- Records shown -
========================================================================

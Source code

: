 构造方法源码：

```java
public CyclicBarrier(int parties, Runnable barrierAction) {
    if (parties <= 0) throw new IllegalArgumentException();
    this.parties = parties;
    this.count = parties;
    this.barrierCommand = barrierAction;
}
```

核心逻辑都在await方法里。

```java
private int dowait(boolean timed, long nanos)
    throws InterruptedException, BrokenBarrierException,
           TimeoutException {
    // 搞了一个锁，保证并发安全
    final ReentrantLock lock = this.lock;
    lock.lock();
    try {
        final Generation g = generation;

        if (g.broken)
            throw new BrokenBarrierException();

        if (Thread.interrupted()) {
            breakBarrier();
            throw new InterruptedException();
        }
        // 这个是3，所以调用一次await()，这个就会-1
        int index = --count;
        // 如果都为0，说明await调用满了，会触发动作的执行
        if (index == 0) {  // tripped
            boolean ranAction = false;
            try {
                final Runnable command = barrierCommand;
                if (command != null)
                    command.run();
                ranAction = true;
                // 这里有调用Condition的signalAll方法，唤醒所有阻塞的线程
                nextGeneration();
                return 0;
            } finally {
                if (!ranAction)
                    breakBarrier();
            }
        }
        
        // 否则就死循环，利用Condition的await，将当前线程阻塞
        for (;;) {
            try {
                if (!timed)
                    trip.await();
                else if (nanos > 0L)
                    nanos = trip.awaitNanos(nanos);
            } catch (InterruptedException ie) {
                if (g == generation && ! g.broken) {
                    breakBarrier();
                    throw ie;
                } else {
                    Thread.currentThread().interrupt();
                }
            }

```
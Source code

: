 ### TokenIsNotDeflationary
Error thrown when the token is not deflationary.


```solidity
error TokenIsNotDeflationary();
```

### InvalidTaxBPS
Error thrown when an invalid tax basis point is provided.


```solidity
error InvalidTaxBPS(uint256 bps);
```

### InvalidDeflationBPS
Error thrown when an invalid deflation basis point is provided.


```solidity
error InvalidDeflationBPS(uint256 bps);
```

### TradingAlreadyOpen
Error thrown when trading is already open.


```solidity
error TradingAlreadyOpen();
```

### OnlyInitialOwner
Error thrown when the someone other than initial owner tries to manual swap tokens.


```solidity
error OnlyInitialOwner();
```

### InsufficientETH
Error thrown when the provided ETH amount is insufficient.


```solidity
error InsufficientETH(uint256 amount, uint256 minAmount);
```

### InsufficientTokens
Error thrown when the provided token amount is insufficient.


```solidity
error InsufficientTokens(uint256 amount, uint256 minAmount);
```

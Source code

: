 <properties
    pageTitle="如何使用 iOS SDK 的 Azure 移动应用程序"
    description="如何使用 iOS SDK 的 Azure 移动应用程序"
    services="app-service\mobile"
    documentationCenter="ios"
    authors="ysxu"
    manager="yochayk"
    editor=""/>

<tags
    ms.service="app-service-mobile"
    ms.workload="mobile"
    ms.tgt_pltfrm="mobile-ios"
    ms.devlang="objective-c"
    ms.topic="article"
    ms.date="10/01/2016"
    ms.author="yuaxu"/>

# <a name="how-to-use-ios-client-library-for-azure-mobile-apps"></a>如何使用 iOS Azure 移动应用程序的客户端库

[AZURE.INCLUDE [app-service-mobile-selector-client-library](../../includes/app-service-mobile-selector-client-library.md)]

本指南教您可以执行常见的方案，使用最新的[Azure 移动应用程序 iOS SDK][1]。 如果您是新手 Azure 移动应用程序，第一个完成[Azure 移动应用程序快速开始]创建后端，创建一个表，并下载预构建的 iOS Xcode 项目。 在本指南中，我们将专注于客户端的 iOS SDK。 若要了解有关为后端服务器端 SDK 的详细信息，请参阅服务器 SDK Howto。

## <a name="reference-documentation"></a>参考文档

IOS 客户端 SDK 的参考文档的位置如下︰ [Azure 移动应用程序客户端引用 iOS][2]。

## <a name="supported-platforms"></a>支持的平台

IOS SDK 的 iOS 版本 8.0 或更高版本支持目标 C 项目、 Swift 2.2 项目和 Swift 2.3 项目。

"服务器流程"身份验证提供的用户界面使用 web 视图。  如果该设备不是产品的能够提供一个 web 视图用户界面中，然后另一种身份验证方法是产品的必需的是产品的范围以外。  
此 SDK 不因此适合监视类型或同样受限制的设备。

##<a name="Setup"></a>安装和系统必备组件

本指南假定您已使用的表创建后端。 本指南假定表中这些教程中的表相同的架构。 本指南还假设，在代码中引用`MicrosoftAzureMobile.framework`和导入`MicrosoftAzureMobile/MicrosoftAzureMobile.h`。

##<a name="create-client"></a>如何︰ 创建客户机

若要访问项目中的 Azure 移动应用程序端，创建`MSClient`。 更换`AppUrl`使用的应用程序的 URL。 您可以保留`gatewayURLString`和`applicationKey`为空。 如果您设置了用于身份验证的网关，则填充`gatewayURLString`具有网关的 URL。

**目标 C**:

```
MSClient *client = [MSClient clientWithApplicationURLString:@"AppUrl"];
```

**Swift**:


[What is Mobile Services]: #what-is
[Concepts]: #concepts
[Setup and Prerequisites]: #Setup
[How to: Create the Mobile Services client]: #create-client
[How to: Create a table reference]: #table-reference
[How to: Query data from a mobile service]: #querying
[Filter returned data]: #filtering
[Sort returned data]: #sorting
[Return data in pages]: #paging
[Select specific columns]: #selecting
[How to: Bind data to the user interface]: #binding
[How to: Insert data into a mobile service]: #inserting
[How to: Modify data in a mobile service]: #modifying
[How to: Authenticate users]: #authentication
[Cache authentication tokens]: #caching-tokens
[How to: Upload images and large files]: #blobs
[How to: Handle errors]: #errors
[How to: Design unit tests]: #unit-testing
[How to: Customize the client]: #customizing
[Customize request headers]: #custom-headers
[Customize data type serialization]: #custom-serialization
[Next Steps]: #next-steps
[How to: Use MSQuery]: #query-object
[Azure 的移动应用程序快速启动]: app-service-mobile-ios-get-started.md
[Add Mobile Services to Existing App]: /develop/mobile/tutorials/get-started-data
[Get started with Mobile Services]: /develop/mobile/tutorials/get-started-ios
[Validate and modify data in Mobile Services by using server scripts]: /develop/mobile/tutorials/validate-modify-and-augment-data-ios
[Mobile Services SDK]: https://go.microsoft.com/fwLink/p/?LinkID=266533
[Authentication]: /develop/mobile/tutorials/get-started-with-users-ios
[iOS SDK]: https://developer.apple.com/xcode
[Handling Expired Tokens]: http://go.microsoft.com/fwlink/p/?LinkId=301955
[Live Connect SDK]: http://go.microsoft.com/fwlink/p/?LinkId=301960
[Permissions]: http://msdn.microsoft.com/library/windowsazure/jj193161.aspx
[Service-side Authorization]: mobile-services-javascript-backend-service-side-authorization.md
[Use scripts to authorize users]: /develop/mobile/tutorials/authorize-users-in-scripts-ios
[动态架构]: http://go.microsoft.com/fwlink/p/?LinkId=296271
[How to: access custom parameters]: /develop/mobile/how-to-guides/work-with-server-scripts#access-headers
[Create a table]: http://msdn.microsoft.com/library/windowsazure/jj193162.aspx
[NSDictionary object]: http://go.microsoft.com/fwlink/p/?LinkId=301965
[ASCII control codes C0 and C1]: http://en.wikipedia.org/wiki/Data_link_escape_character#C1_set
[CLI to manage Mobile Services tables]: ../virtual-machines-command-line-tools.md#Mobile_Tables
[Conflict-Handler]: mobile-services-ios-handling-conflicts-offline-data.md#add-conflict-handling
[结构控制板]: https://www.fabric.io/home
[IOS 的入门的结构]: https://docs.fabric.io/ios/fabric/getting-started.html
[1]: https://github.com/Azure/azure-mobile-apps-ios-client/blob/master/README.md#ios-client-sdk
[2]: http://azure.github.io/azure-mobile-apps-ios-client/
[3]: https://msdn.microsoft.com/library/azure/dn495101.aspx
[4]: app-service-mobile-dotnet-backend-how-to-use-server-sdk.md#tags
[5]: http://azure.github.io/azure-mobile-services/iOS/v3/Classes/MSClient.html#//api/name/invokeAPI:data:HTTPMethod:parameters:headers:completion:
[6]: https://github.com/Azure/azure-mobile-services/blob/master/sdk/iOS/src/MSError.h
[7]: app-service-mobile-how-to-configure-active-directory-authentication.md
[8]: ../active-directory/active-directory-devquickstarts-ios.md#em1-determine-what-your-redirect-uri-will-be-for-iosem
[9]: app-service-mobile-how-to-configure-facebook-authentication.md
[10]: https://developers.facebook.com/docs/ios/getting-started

========================================================================

- What this task involves -
Retype only the lines above between the line with "[Filter returned data]: #filtering" and the line with "[Validate and modify", counting those two lines as well, and keep every character as it is.

- Output for this task -
[Filter returned data]: #filtering
[Sort returned data]: #sorting
[Return data in pages]: #paging
[Select specific columns]: #selecting
[How to: Bind data to the user interface]: #binding
[How to: Insert data into a mobile service]: #inserting
[How to: Modify data in a mobile service]: #modifying
[How to: Authenticate users]: #authentication
[Cache authentication tokens]: #caching-tokens
[How to: Upload images and large files]: #blobs
[How to: Handle errors]: #errors
[How to: Design unit tests]: #unit-testing
[How to: Customize the client]: #customizing
[Customize request headers]: #custom-headers
[Customize data type serialization]: #custom-serialization
[Next Steps]: #next-steps
[How to: Use MSQuery]: #query-object
[Azure 的移动应用程序快速启动]: app-service-mobile-ios-get-started.md
[Add Mobile Services to Existing App]: /develop/mobile/tutorials/get-started-data
[Get started with Mobile Services]: /develop/mobile/tutorials/get-started-ios
[Validate and modify data in Mobile Services by using server scripts]: /develop/mobile/tutorials/validate-modify-and-augment-data-ios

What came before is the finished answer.